**** LISTED RECORDS
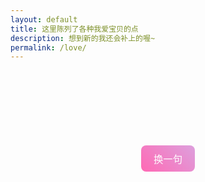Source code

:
 ```yaml
---
layout: default
title: 这里陈列了各种我爱宝贝的点
description: 想到新的我还会补上的喔~
permalink: /love/
---
```


<style>
.love-note {
  width: 100%;
  border: none;
  background: none;
  resize: none;
  padding: 0;
  margin-bottom: 1.5em;
  font-size: 1.4em;
  line-height: 1.8;
  text-align: center;
  font-family: "Segoe UI", "Comic Sans MS", cursive;
  
  /* 渐变文字 */
  background: linear-gradient(to right, #ff69b4, #dda0dd);
  -webkit-background-clip: text;
  -webkit-text-fill-color: transparent;
  
  /* 动画过渡 */
  transition: opacity 0.5s ease;
}
button {
  display: block;
  margin: 20px auto;
  padding: 10px 20px;
  font-size: 1.1em;
  border: none;
  border-radius: 8px;
  background: linear-gradient(45deg, #ff69b4, #dda0dd);
  color: white;
  cursor: pointer;
  transition: background 0.3s ease;
}
button:hover {
  background: linear-gradient(45deg, #dda0dd, #ff69b4);
}
</style>

<textarea id="loveText" class="love-note" readonly></textarea>
<button onclick="nextLoveNote()">换一句</button>

<script>
const loveNotes = [
  "我爱宝贝的眼睛，哭或笑的时候总是闪着惹人怜爱的光芒",
  "我爱宝贝的嘴唇，软软的甜甜的像一块让人垂涎欲滴的软糖",
  "我爱宝贝的睫毛，当我用脸蹭宝贝时，宝贝轻轻开合眼眸用睫毛挠我的脸",
  "我爱宝贝的头发，永远带着一股令我安心的香气",
  "我爱宝贝的脸颊，滑滑嫩嫩软软弹弹，我恨不得多长几张嘴来亲它",
  "我爱宝贝的脖颈和锁骨，每次看到宝贝我都忍不住凑过去探索它们",
  "我爱宝贝的舌尖，带着温润的液体和湿热的气息，我的心也被它给缠住了",
  "我爱宝贝的手，纤纤如细枝，温润如良玉，摩挲宝贝的手掌心我希望能传递出我心中的爱意",
  "我爱宝贝的指尖，它们从我的脸庞滑向我的胸膛时，我能感受到宝贝缠缠绵绵的爱",
  "我爱宝贝的肌肤，当我抚摸它时，总有一阵凉丝丝的清爽，但我更希望能给它带来温暖",
  "我爱宝贝的脊背，我用手抚摸时，宝贝便像受惊的猫一般扭动（好可爱(*╹▽╹*)）",
  "我爱宝贝的腰肢，当我用手环抱着它，我感觉世界都在我的怀抱中",
  "我爱宝贝的眼神，当它看向我时，投射出缠绵的依恋与爱欲，让我深深陷于其中",
  "我爱宝贝的笑，明媚又温和，像寒冬时节投向文德楼的阳光，给我带来阵阵暖意",
  "我爱宝贝的眼泪，当我第一次拭去宝贝眼角滑落的泪滴的那一刻，也代表我准备好接受宝贝所有的柔软",
  "我爱宝贝的舌尖，带着温润的液体和湿热的气息，我的心也被它给缠住了",
  "我爱宝贝的舌尖，带着温润的液体和湿热的气息，我的心也被它给缠住了",
  "我爱宝贝的舌尖，带着温润的液体和湿热的气息，我的心也被它给缠住了",
  "我爱宝贝的舌尖，带着温润的液体和湿热的气息，我的心也被它给缠住了",
  "我爱宝贝的舌尖，带着温润的液体和湿热的气息，我的心也被它给缠住了",
  "我爱宝贝的舌尖，带着温润的液体和湿热的气息，我的心也被它给缠住了",
  "我爱宝贝的舌尖，带着温润的液体和湿热的气息，我的心也被它给缠住了",
  "我爱宝贝的舌尖，带着温润的液体和湿热的气息，我的心也被它给缠住了",
  "我爱宝贝的舌尖，带着温润的液体和湿热的气息，我的心也被它给缠住了",
  "我爱宝贝的舌尖，带着温润的液体和湿热的气息，我的心也被它给缠住了",
  "我爱宝贝的舌尖，带着温润的液体和湿热的气息，我的心也被它给缠住了",
  "我爱宝贝的舌尖，带着温润的液体和湿热的气息，我的心也被它给缠住了",
  "我爱宝贝的舌尖，带着温润的液体和湿热的气息，我的心也被它给缠住了",
  "我爱宝贝的舌尖，带着温润的液体和湿热的气息，我的心也被它给缠住了",
  "我爱宝贝的舌尖，带着温润的液体和湿热的气息，我的心也被它给缠住了",
  "我爱宝贝的舌尖，带着温润的液体和湿热的气息，我的心也被它给缠住了",
  "我爱宝贝的舌尖，带着温润的液体和湿热的气息，我的心也被它给缠住了",
  "我爱宝贝的舌尖，带着温润的液体和湿热的气息，我的心也被它给缠住了",
  "我爱宝贝的舌尖，带着温润的液体和湿热的气息，我的心也被它给缠住了",
  "我爱宝贝的舌尖，带着温润的液体和湿热的气息，我的心也被它给缠住了",
];

let currentIndex = -1;
const textArea = document.getElementById("loveText");

function nextLoveNote() {
  let newIndex;
  do {
    newIndex = Math.floor(Math.random() * loveNotes.length);
  } while (newIndex === currentIndex);
  
  currentIndex = newIndex;
  
  textArea.style.opacity = 0;
  setTimeout(() => {
    textArea.value = loveNotes[currentIndex];
    textArea.style.opacity = 1;
  }, 300);
}

// 初始化时显示一句
nextLoveNote();
</script>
********
= REQUIREMENT =
Omit the pictures and reproduce the remaining material above exactly.

= OUTPUT FOR THIS EXERCISE =
Source code

:
 ```yaml
---
layout: default
title: 这里陈列了各种我爱宝贝的点
description: 想到新的我还会补上的喔~
permalink: /love/
---
```


<style>
.love-note {
  width: 100%;
  border: none;
  background: none;
  resize: none;
  padding: 0;
  margin-bottom: 1.5em;
  font-size: 1.4em;
  line-height: 1.8;
  text-align: center;
  font-family: "Segoe UI", "Comic Sans MS", cursive;
  
  /* 渐变文字 */
  background: linear-gradient(to right, #ff69b4, #dda0dd);
  -webkit-background-clip: text;
  -webkit-text-fill-color: transparent;
  
  /* 动画过渡 */
  transition: opacity 0.5s ease;
}
button {
  display: block;
  margin: 20px auto;
  padding: 10px 20px;
  font-size: 1.1em;
  border: none;
  border-radius: 8px;
  background: linear-gradient(45deg, #ff69b4, #dda0dd);
  color: white;
  cursor: pointer;
  transition: background 0.3s ease;
}
button:hover {
  background: linear-gradient(45deg, #dda0dd, #ff69b4);
}
</style>

<textarea id="loveText" class="love-note" readonly></textarea>
<button onclick="nextLoveNote()">换一句</button>

<script>
const loveNotes = [
  "我爱宝贝的眼睛，哭或笑的时候总是闪着惹人怜爱的光芒",
  "我爱宝贝的嘴唇，软软的甜甜的像一块让人垂涎欲滴的软糖",
  "我爱宝贝的睫毛，当我用脸蹭宝贝时，宝贝轻轻开合眼眸用睫毛挠我的脸",
  "我爱宝贝的头发，永远带着一股令我安心的香气",
  "我爱宝贝的脸颊，滑滑嫩嫩软软弹弹，我恨不得多长几张嘴来亲它",
  "我爱宝贝的脖颈和锁骨，每次看到宝贝我都忍不住凑过去探索它们",
  "我爱宝贝的舌尖，带着温润的液体和湿热的气息，我的心也被它给缠住了",
  "我爱宝贝的手，纤纤如细枝，温润如良玉，摩挲宝贝的手掌心我希望能传递出我心中的爱意",
  "我爱宝贝的指尖，它们从我的脸庞滑向我的胸膛时，我能感受到宝贝缠缠绵绵的爱",
  "我爱宝贝的肌肤，当我抚摸它时，总有一阵凉丝丝的清爽，但我更希望能给它带来温暖",
  "我爱宝贝的脊背，我用手抚摸时，宝贝便像受惊的猫一般扭动（好可爱(*╹▽╹*)）",
  "我爱宝贝的腰肢，当我用手环抱着它，我感觉世界都在我的怀抱中",
  "我爱宝贝的眼神，当它看向我时，投射出缠绵的依恋与爱欲，让我深深陷于其中",
  "我爱宝贝的笑，明媚又温和，像寒冬时节投向文德楼的阳光，给我带来阵阵暖意",
  "我爱宝贝的眼泪，当我第一次拭去宝贝眼角滑落的泪滴的那一刻，也代表我准备好接受宝贝所有的柔软",
  "我爱宝贝的舌尖，带着温润的液体和湿热的气息，我的心也被它给缠住了",
  "我爱宝贝的舌尖，带着温润的液体和湿热的气息，我的心也被它给缠住了",
  "我爱宝贝的舌尖，带着温润的液体和湿热的气息，我的心也被它给缠住了",
  "我爱宝贝的舌尖，带着温润的液体和湿热的气息，我的心也被它给缠住了",
  "我爱宝贝的舌尖，带着温润的液体和湿热的气息，我的心也被它给缠住了",
  "我爱宝贝的舌尖，带着温润的液体和湿热的气息，我的心也被它给缠住了",
  "我爱宝贝的舌尖，带着温润的液体和湿热的气息，我的心也被它给缠住了",
  "我爱宝贝的舌尖，带着温润的液体和湿热的气息，我的心也被它给缠住了",
  "我爱宝贝的舌尖，带着温润的液体和湿热的气息，我的心也被它给缠住了",
  "我爱宝贝的舌尖，带着温润的液体和湿热的气息，我的心也被它给缠住了",
  "我爱宝贝的舌尖，带着温润的液体和湿热的气息，我的心也被它给缠住了",
  "我爱宝贝的舌尖，带着温润的液体和湿热的气息，我的心也被它给缠住了",
  "我爱宝贝的舌尖，带着温润的液体和湿热的气息，我的心也被它给缠住了",
  "我爱宝贝的舌尖，带着温润的液体和湿热的气息，我的心也被它给缠住了",
  "我爱宝贝的舌尖，带着温润的液体和湿热的气息，我的心也被它给缠住了",
  "我爱宝贝的舌尖，带着温润的液体和湿热的气息，我的心也被它给缠住了",
  "我爱宝贝的舌尖，带着温润的液体和湿热的气息，我的心也被它给缠住了",
  "我爱宝贝的舌尖，带着温润的液体和湿热的气息，我的心也被它给缠住了",
  "我爱宝贝的舌尖，带着温润的液体和湿热的气息，我的心也被它给缠住了",
  "我爱宝贝的舌尖，带着温润的液体和湿热的气息，我的心也被它给缠住了",
];

let currentIndex = -1;
const textArea = document.getElementById("loveText");

function nextLoveNote() {
  let newIndex;
  do {
    newIndex = Math.floor(Math.random() * loveNotes.length);
  } while (newIndex === currentIndex);
  
  currentIndex = newIndex;
  
  textArea.style.opacity = 0;
  setTimeout(() => {
    textArea.value = loveNotes[currentIndex];
    textArea.style.opacity = 1;
  }, 300);
}

// 初始化时显示一句
nextLoveNote();
</script>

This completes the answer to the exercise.